What lines of the data below hold "rightarrow"? Show them.

╭─ THE DATA

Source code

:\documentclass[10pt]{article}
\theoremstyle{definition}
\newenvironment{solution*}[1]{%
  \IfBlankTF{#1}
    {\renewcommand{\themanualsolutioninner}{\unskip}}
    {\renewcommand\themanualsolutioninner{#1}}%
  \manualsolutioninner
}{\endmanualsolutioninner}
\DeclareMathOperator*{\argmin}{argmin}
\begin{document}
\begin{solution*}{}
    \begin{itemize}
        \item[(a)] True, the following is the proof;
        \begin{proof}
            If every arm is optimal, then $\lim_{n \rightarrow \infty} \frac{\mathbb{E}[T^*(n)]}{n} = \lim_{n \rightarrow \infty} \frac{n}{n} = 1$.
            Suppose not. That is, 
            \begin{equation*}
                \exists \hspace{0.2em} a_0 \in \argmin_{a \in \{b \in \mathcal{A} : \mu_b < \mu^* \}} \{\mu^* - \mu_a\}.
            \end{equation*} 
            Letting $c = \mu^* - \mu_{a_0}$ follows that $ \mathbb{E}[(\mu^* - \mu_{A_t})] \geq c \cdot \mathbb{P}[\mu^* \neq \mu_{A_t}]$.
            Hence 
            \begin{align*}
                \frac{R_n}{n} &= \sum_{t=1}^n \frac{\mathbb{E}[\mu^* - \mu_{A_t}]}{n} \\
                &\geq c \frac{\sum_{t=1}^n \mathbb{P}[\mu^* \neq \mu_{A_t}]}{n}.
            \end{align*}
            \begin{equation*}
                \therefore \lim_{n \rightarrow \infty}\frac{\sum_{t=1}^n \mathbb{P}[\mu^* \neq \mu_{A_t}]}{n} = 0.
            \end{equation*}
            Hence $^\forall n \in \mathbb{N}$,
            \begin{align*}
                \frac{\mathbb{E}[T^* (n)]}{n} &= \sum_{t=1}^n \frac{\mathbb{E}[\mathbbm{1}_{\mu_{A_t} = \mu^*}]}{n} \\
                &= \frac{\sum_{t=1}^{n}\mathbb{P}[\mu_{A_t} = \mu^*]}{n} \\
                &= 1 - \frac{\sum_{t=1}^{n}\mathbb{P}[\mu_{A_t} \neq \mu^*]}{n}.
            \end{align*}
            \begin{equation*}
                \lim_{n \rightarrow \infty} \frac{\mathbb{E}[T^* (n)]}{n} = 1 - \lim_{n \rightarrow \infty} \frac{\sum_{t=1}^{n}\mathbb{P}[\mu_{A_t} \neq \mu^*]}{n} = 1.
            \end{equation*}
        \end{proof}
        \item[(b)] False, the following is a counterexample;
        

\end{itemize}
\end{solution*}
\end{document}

╰─

EXERCISE SOLUTION →
            If every arm is optimal, then $\lim_{n \rightarrow \infty} \frac{\mathbb{E}[T^*(n)]}{n} = \lim_{n \rightarrow \infty} \frac{n}{n} = 1$.
                \therefore \lim_{n \rightarrow \infty}\frac{\sum_{t=1}^n \mathbb{P}[\mu^* \neq \mu_{A_t}]}{n} = 0.
                \lim_{n \rightarrow \infty} \frac{\mathbb{E}[T^* (n)]}{n} = 1 - \lim_{n \rightarrow \infty} \frac{\sum_{t=1}^{n}\mathbb{P}[\mu_{A_t} \neq \mu^*]}{n} = 1.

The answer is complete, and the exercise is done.